* **The records**:
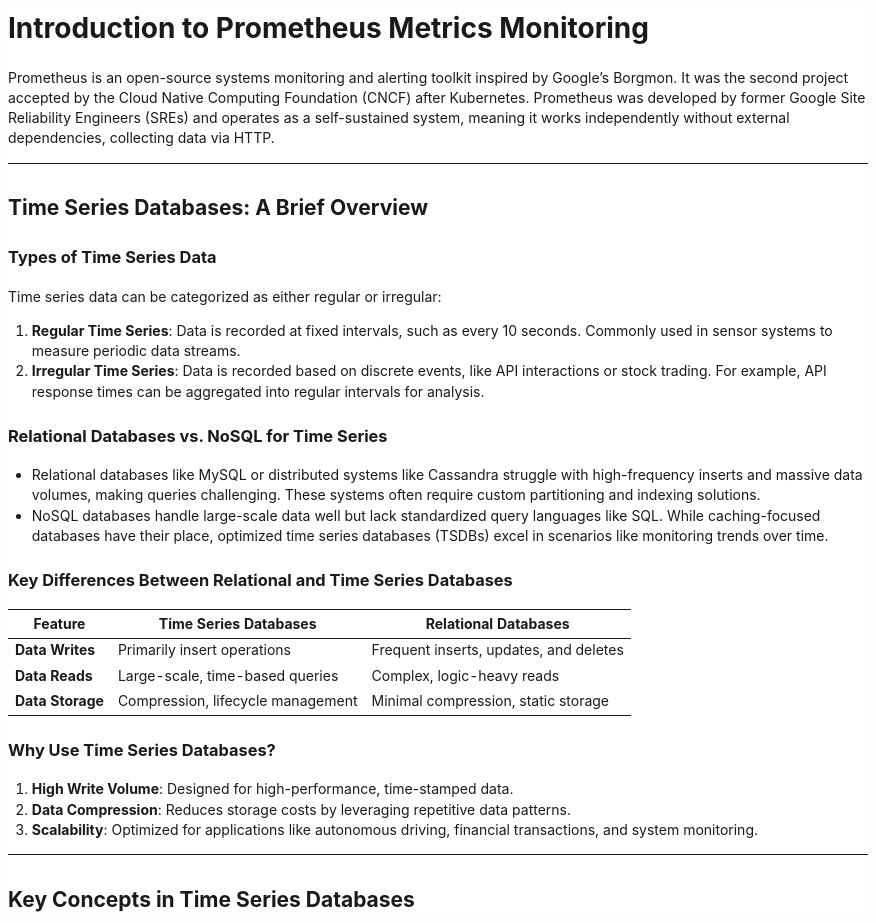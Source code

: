 # Introduction to Prometheus Metrics Monitoring

Prometheus is an open-source systems monitoring and alerting toolkit inspired by Google’s Borgmon. It was the second project accepted by the Cloud Native Computing Foundation (CNCF) after Kubernetes. Prometheus was developed by former Google Site Reliability Engineers (SREs) and operates as a self-sustained system, meaning it works independently without external dependencies, collecting data via HTTP.

---

## Time Series Databases: A Brief Overview

### Types of Time Series Data

Time series data can be categorized as either regular or irregular:

1. **Regular Time Series**: Data is recorded at fixed intervals, such as every 10 seconds. Commonly used in sensor systems to measure periodic data streams.
2. **Irregular Time Series**: Data is recorded based on discrete events, like API interactions or stock trading. For example, API response times can be aggregated into regular intervals for analysis.

### Relational Databases vs. NoSQL for Time Series

- Relational databases like MySQL or distributed systems like Cassandra struggle with high-frequency inserts and massive data volumes, making queries challenging. These systems often require custom partitioning and indexing solutions.
- NoSQL databases handle large-scale data well but lack standardized query languages like SQL. While caching-focused databases have their place, optimized time series databases (TSDBs) excel in scenarios like monitoring trends over time.

### Key Differences Between Relational and Time Series Databases

| Feature                | Time Series Databases               | Relational Databases                |
|------------------------|--------------------------------------|--------------------------------------|
| **Data Writes**        | Primarily insert operations         | Frequent inserts, updates, and deletes |
| **Data Reads**         | Large-scale, time-based queries     | Complex, logic-heavy reads           |
| **Data Storage**       | Compression, lifecycle management   | Minimal compression, static storage  |

### Why Use Time Series Databases?

1. **High Write Volume**: Designed for high-performance, time-stamped data.
2. **Data Compression**: Reduces storage costs by leveraging repetitive data patterns.
3. **Scalability**: Optimized for applications like autonomous driving, financial transactions, and system monitoring.

---

## Key Concepts in Time Series Databases

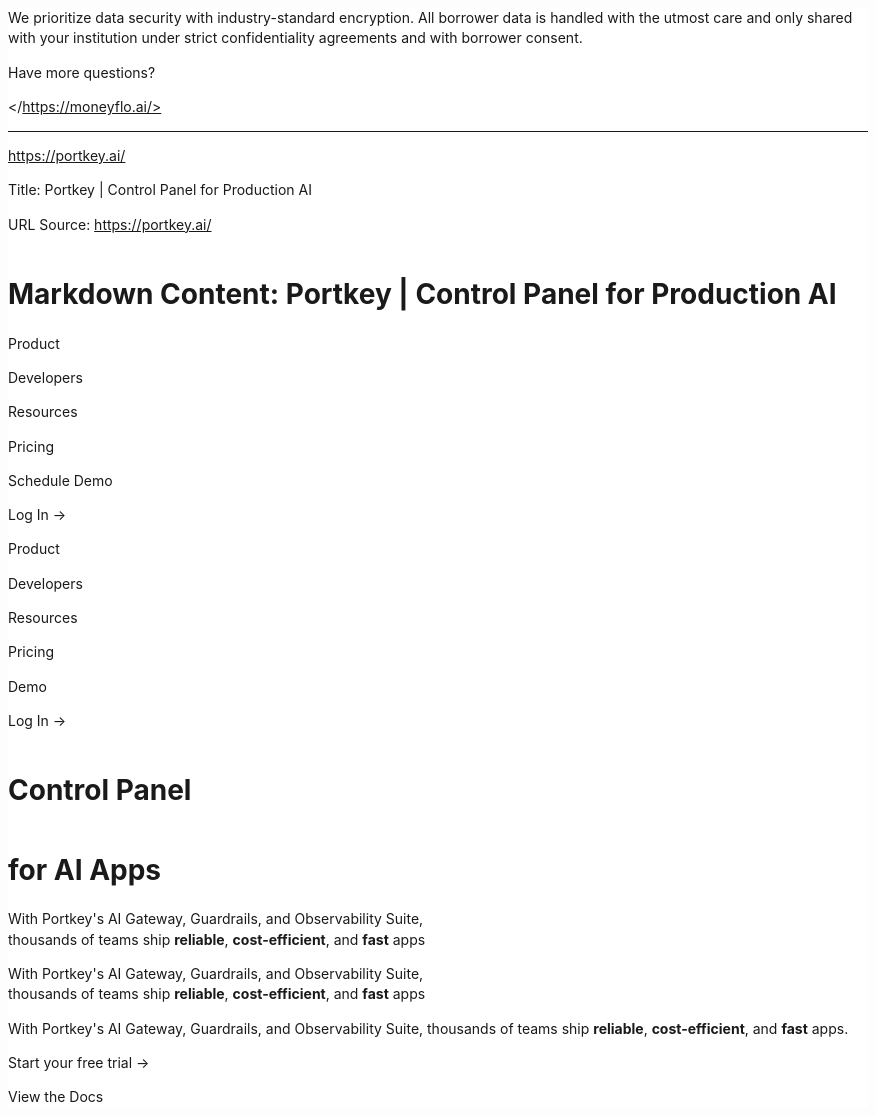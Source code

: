 We prioritize data security with industry-standard encryption. All borrower data is handled with the utmost care and only shared with your institution under strict confidentiality agreements and with borrower consent.

Have more questions?

</https://moneyflo.ai/>

------------------------------------

<https://portkey.ai/>

Title: Portkey | Control Panel for Production AI

URL Source: https://portkey.ai/

Markdown Content:
Portkey | Control Panel for Production AI
===============  

Product

Developers

Resources

Pricing

Schedule Demo

Log In →

Product

Developers

Resources

Pricing

Demo

Log In →

Control Panel
=============

for AI Apps
===========

With Portkey's AI Gateway, Guardrails, and Observability Suite,  
thousands of teams ship **reliable**, **cost-efficient**, and **fast** apps

With Portkey's AI Gateway, Guardrails, and Observability Suite,  
thousands of teams ship **reliable**, **cost-efficient**, and **fast** apps

With Portkey's AI Gateway, Guardrails, and Observability Suite, thousands of teams ship **reliable**, **cost-efficient**, and **fast** apps.

Start your free trial →

View the Docs
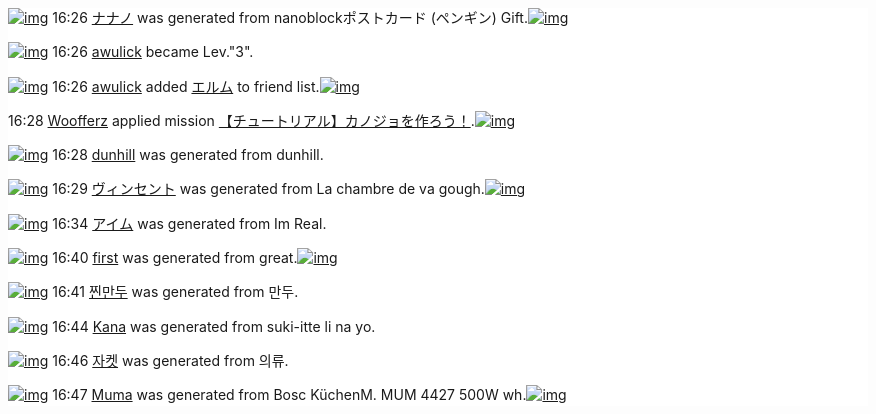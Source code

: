 [![img](http://www.deviantsart.com/1dm5h77.png)](http://www.barcodekanojo.com/kanojo/3107176/%E3%83%8A%E3%83%8A%E3%83%8E) 16:26 [ナナノ](http://www.barcodekanojo.com/kanojo/3107176/%E3%83%8A%E3%83%8A%E3%83%8E) was generated from nanoblockポストカード (ペンギン) Gift.[![img](http://www.deviantsart.com/qqvkvs.jpeg)](http://www.barcodekanojo.com/product_images/barcode/5864299/1409297160/50x50xnanoblock,PE3,P83,P9D,PE3,P82,PB9,PE3,P83,P88,PE3,P82,PAB,PE3,P83,PBC,PE3,P83,P89,P20,P28,PE3,P83,P9A,PE3,P83,PB3,PE3,P82,PAE,PE3,P83,PB3,P29,P20Gift.jpg,qw=88,ah=88.pagespeed.ic.FN3iIqovz-.jpg)

[![img](http://www.deviantsart.com/19o5kur.jpeg)](http://www.barcodekanojo.com/user/481654/awulick) 16:26 [awulick](http://www.barcodekanojo.com/user/481654/awulick) became Lev."3".

[![img](http://www.deviantsart.com/19o5kur.jpeg)](http://www.barcodekanojo.com/user/481654/awulick) 16:26 [awulick](http://www.barcodekanojo.com/user/481654/awulick) added [エルム](http://www.barcodekanojo.com/kanojo/21908/%E3%82%A8%E3%83%AB%E3%83%A0) to friend list.[![img](http://www.deviantsart.com/8k8cl4.png)](http://www.barcodekanojo.com/kanojo/21908/%E3%82%A8%E3%83%AB%E3%83%A0)

16:28 [Woofferz](http://www.barcodekanojo.com/user/483909/Woofferz) applied mission [【チュートリアル】カノジョを作ろう！](http://www.barcodekanojo.com/kanojo/3105773/Sarah).[![img](http://www.deviantsart.com/1rj2h19.png)](http://www.barcodekanojo.com/kanojo/3105773/Sarah)

[![img](http://www.deviantsart.com/omtjl2.png)](http://www.barcodekanojo.com/kanojo/3107177/dunhill) 16:28 [dunhill](http://www.barcodekanojo.com/kanojo/3107177/dunhill) was generated from dunhill.

[![img](http://www.deviantsart.com/2kba55k.png)](http://www.barcodekanojo.com/kanojo/3107178/%E3%83%B4%E3%82%A3%E3%83%B3%E3%82%BB%E3%83%B3%E3%83%88) 16:29 [ヴィンセント](http://www.barcodekanojo.com/kanojo/3107178/%E3%83%B4%E3%82%A3%E3%83%B3%E3%82%BB%E3%83%B3%E3%83%88) was generated from La chambre de va gough.[![img](http://www.deviantsart.com/3bjoaqp.jpeg)](http://www.barcodekanojo.com/product_images/barcode/5864302/1409297290/50x50xLa,P20chambre,P20de,P20va,P20gough.jpg,qw=88,ah=88.pagespeed.ic.XXINzuVd8z.jpg)

[![img](http://www.deviantsart.com/2inkklh.png)](http://www.barcodekanojo.com/kanojo/3107179/%E3%82%A2%E3%82%A4%E3%83%A0) 16:34 [アイム](http://www.barcodekanojo.com/kanojo/3107179/%E3%82%A2%E3%82%A4%E3%83%A0) was generated from Im Real.

[![img](http://www.deviantsart.com/1lmetm.png)](http://www.barcodekanojo.com/kanojo/3107180/first) 16:40 [first](http://www.barcodekanojo.com/kanojo/3107180/first) was generated from great.[![img](http://www.deviantsart.com/2555u45.jpeg)](http://www.barcodekanojo.com/product_images/barcode/5864304/1409297994/50x50xgreat.jpg,qw=88,ah=88.pagespeed.ic.jsO3apL0Fh.jpg)

[![img](http://www.deviantsart.com/1srsbg9.png)](http://www.barcodekanojo.com/kanojo/3107181/%EC%B0%90%EB%A7%8C%EB%91%90) 16:41 [찐만두](http://www.barcodekanojo.com/kanojo/3107181/%EC%B0%90%EB%A7%8C%EB%91%90) was generated from 만두.

[![img](http://www.deviantsart.com/13lmame.png)](http://www.barcodekanojo.com/kanojo/3107182/Kana) 16:44 [Kana](http://www.barcodekanojo.com/kanojo/3107182/Kana) was generated from suki-itte li na yo.

[![img](http://www.deviantsart.com/2ed50mf.png)](http://www.barcodekanojo.com/kanojo/3107183/%EC%9E%90%EC%BC%93) 16:46 [자켓](http://www.barcodekanojo.com/kanojo/3107183/%EC%9E%90%EC%BC%93) was generated from 의류.

[![img](http://www.deviantsart.com/3sd81sg.png)](http://www.barcodekanojo.com/kanojo/3107184/Muma) 16:47 [Muma](http://www.barcodekanojo.com/kanojo/3107184/Muma) was generated from Bosc KüchenM. MUM 4427 500W wh.[![img](http://www.deviantsart.com/km625u.jpeg)](http://www.barcodekanojo.com/product_images/barcode/5864308/1409298367/50x50xBosc,P20K,PC3,PBCchenM.,P20MUM,P204427,P20500W,P20wh.jpg,qw=88,ah=88.pagespeed.ic.CkoeU9Jq34.jpg)
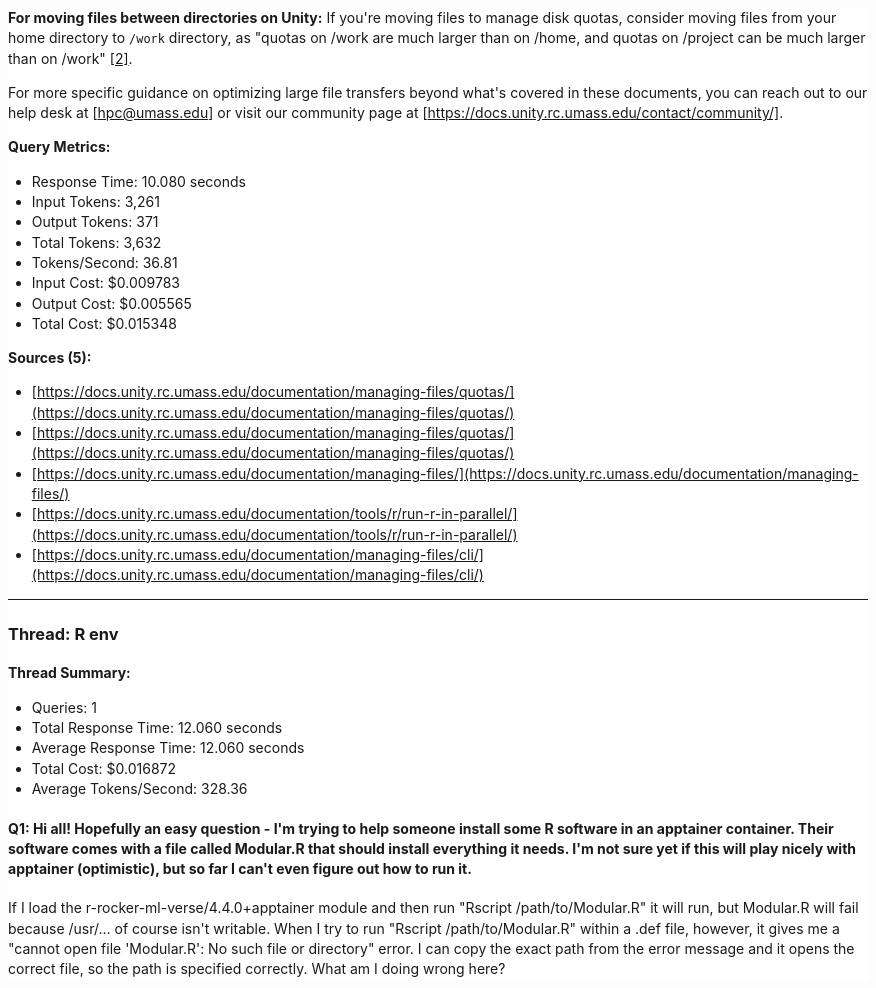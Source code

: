 **For moving files between directories on Unity:**
If you're moving files to manage disk quotas, consider moving files from your home directory to `/work` directory, as "quotas on /work are much larger than on /home, and quotas on /project can be much larger than on /work" [[2]](https://docs.unity.rc.umass.edu/documentation/managing-files/quotas/).

For more specific guidance on optimizing large file transfers beyond what's covered in these documents, you can reach out to our help desk at [hpc@umass.edu] or visit our community page at [https://docs.unity.rc.umass.edu/contact/community/].

**Query Metrics:**
- Response Time: 10.080 seconds
- Input Tokens: 3,261
- Output Tokens: 371
- Total Tokens: 3,632
- Tokens/Second: 36.81
- Input Cost: $0.009783
- Output Cost: $0.005565
- Total Cost: $0.015348

**Sources (5):**
- [https://docs.unity.rc.umass.edu/documentation/managing-files/quotas/](https://docs.unity.rc.umass.edu/documentation/managing-files/quotas/)
- [https://docs.unity.rc.umass.edu/documentation/managing-files/quotas/](https://docs.unity.rc.umass.edu/documentation/managing-files/quotas/)
- [https://docs.unity.rc.umass.edu/documentation/managing-files/](https://docs.unity.rc.umass.edu/documentation/managing-files/)
- [https://docs.unity.rc.umass.edu/documentation/tools/r/run-r-in-parallel/](https://docs.unity.rc.umass.edu/documentation/tools/r/run-r-in-parallel/)
- [https://docs.unity.rc.umass.edu/documentation/managing-files/cli/](https://docs.unity.rc.umass.edu/documentation/managing-files/cli/)

---

### Thread: R env

**Thread Summary:**
- Queries: 1
- Total Response Time: 12.060 seconds
- Average Response Time: 12.060 seconds
- Total Cost: $0.016872
- Average Tokens/Second: 328.36

#### Q1: Hi all! Hopefully an easy question - I'm trying to help someone install some R software in an apptainer container. Their software comes with a file called Modular.R that should install everything it needs. I'm not sure yet if this will play nicely with apptainer (optimistic), but so far I can't even figure out how to run it.

If I load the r-rocker-ml-verse/4.4.0+apptainer module and then run "Rscript /path/to/Modular.R" it will run, but Modular.R will fail because /usr/... of course isn't writable. When I try to run "Rscript /path/to/Modular.R" within a .def file, however, it gives me a "cannot open file 'Modular.R': No such file or directory" error. I can copy the exact path from the error message and it opens the correct file, so the path is specified correctly. What am I doing wrong here?
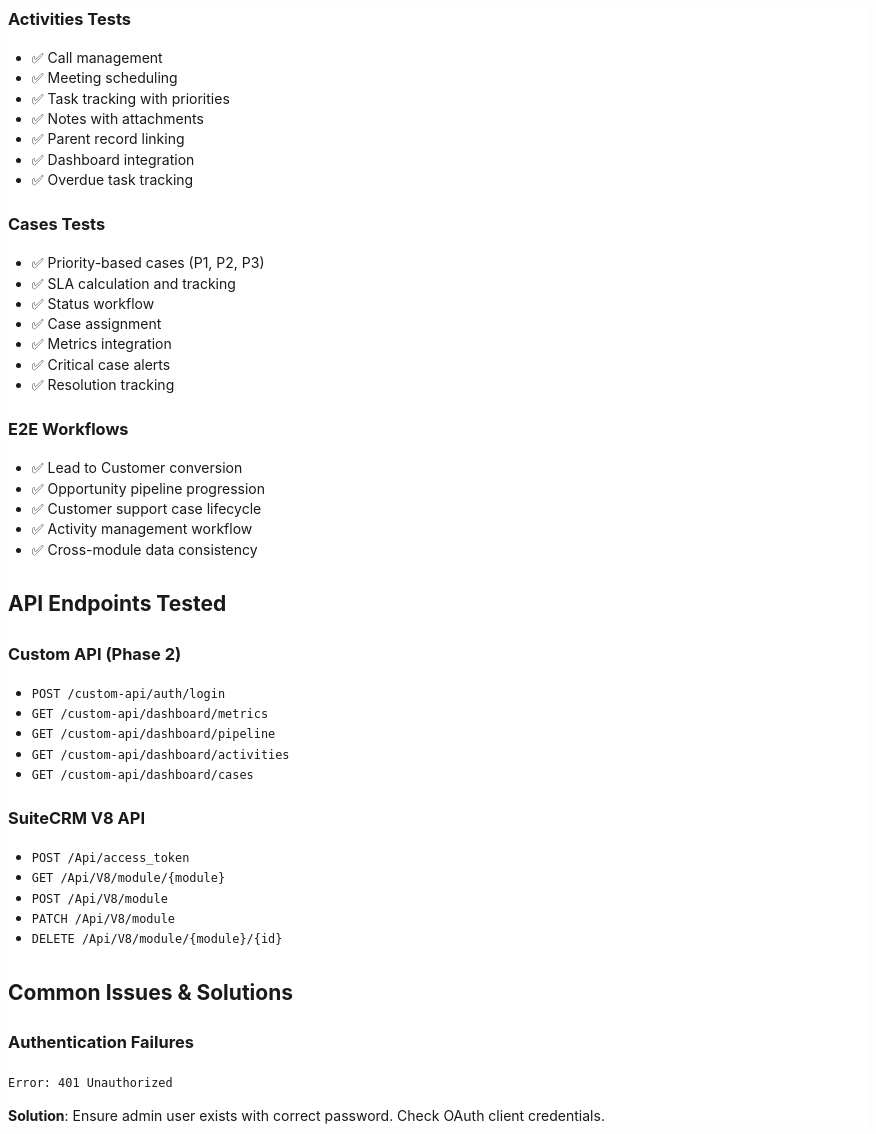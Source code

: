 ### Activities Tests
- ✅ Call management
- ✅ Meeting scheduling
- ✅ Task tracking with priorities
- ✅ Notes with attachments
- ✅ Parent record linking
- ✅ Dashboard integration
- ✅ Overdue task tracking

### Cases Tests
- ✅ Priority-based cases (P1, P2, P3)
- ✅ SLA calculation and tracking
- ✅ Status workflow
- ✅ Case assignment
- ✅ Metrics integration
- ✅ Critical case alerts
- ✅ Resolution tracking

### E2E Workflows
- ✅ Lead to Customer conversion
- ✅ Opportunity pipeline progression
- ✅ Customer support case lifecycle
- ✅ Activity management workflow
- ✅ Cross-module data consistency

## API Endpoints Tested

### Custom API (Phase 2)
- `POST /custom-api/auth/login`
- `GET /custom-api/dashboard/metrics`
- `GET /custom-api/dashboard/pipeline`
- `GET /custom-api/dashboard/activities`
- `GET /custom-api/dashboard/cases`

### SuiteCRM V8 API
- `POST /Api/access_token`
- `GET /Api/V8/module/{module}`
- `POST /Api/V8/module`
- `PATCH /Api/V8/module`
- `DELETE /Api/V8/module/{module}/{id}`

## Common Issues & Solutions

### Authentication Failures
```
Error: 401 Unauthorized
```
**Solution**: Ensure admin user exists with correct password. Check OAuth client credentials.
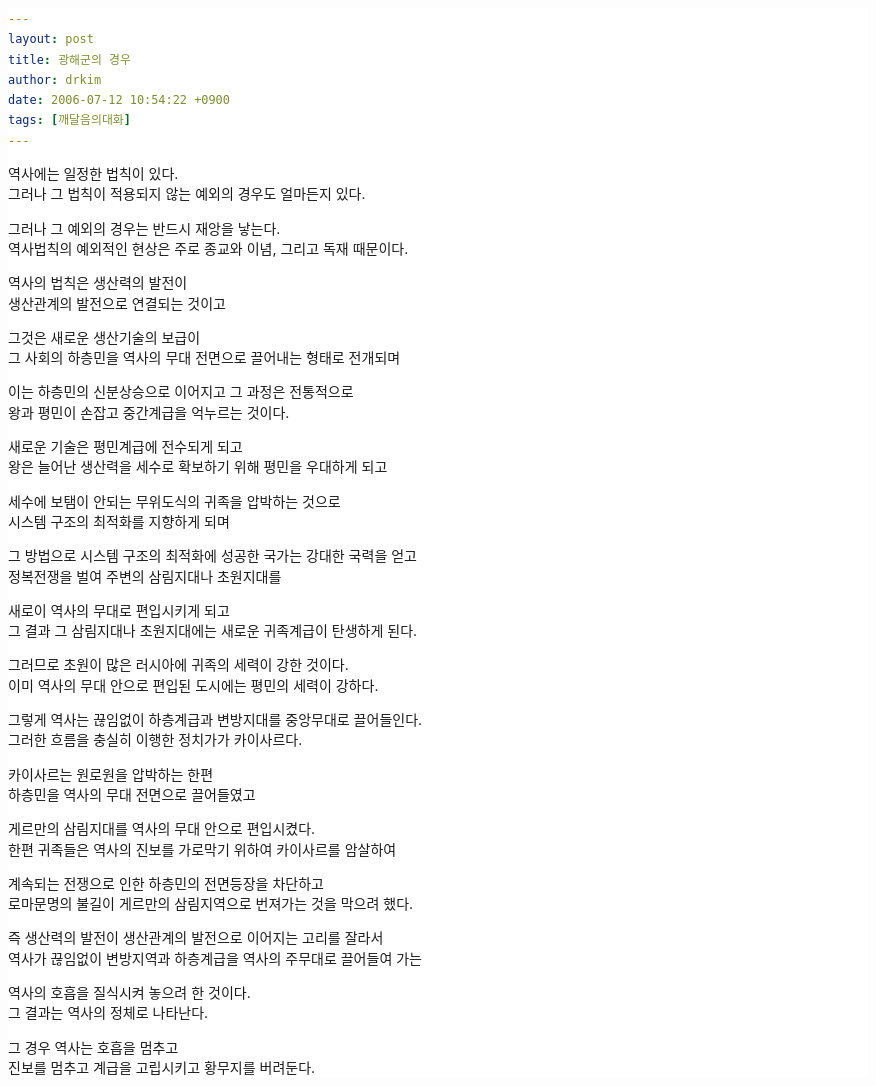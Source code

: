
 ```yaml
---
layout: post
title: 광해군의 경우
author: drkim
date: 2006-07-12 10:54:22 +0900
tags: [깨달음의대화]
---
```

  
역사에는 일정한 법칙이 있다.   
그러나 그 법칙이 적용되지 않는 예외의 경우도 얼마든지 있다.   
  
그러나 그 예외의 경우는 반드시 재앙을 낳는다.  
역사법칙의 예외적인 현상은 주로 종교와 이념, 그리고 독재 때문이다.   
  
역사의 법칙은 생산력의 발전이   
생산관계의 발전으로 연결되는 것이고  
  
그것은 새로운 생산기술의 보급이   
그 사회의 하층민을 역사의 무대 전면으로 끌어내는 형태로 전개되며   
  
이는 하층민의 신분상승으로 이어지고 그 과정은 전통적으로   
왕과 평민이 손잡고 중간계급을 억누르는 것이다.  
  
새로운 기술은 평민계급에 전수되게 되고  
왕은 늘어난 생산력을 세수로 확보하기 위해 평민을 우대하게 되고   
  
세수에 보탬이 안되는 무위도식의 귀족을 압박하는 것으로  
시스템 구조의 최적화를 지향하게 되며  
  
그 방법으로 시스템 구조의 최적화에 성공한 국가는 강대한 국력을 얻고   
정복전쟁을 벌여 주변의 삼림지대나 초원지대를   
  
새로이 역사의 무대로 편입시키게 되고  
그 결과 그 삼림지대나 초원지대에는 새로운 귀족계급이 탄생하게 된다.   
  
그러므로 초원이 많은 러시아에 귀족의 세력이 강한 것이다.   
이미 역사의 무대 안으로 편입된 도시에는 평민의 세력이 강하다.   
  
그렇게 역사는 끊임없이 하층계급과 변방지대를 중앙무대로 끌어들인다.  
그러한 흐름을 충실히 이행한 정치가가 카이사르다.  
  
카이사르는 원로원을 압박하는 한편  
하층민을 역사의 무대 전면으로 끌어들였고  
  
게르만의 삼림지대를 역사의 무대 안으로 편입시켰다.   
한편 귀족들은 역사의 진보를 가로막기 위하여 카이사르를 암살하여   
  
계속되는 전쟁으로 인한 하층민의 전면등장을 차단하고  
로마문명의 불길이 게르만의 삼림지역으로 번져가는 것을 막으려 했다.  
  
즉 생산력의 발전이 생산관계의 발전으로 이어지는 고리를 잘라서   
역사가 끊임없이 변방지역과 하층계급을 역사의 주무대로 끌어들여 가는  
  
역사의 호흡을 질식시켜 놓으려 한 것이다.  
그 결과는 역사의 정체로 나타난다.  
  
그 경우 역사는 호흡을 멈추고   
진보를 멈추고 계급을 고립시키고 황무지를 버려둔다.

* **Task description**:
List the lines of the material in which the word "Control" occurs.

* **Answer section**:
Title: Portkey | Control Panel for Production AI
Portkey | Control Panel for Production AI
Control Panel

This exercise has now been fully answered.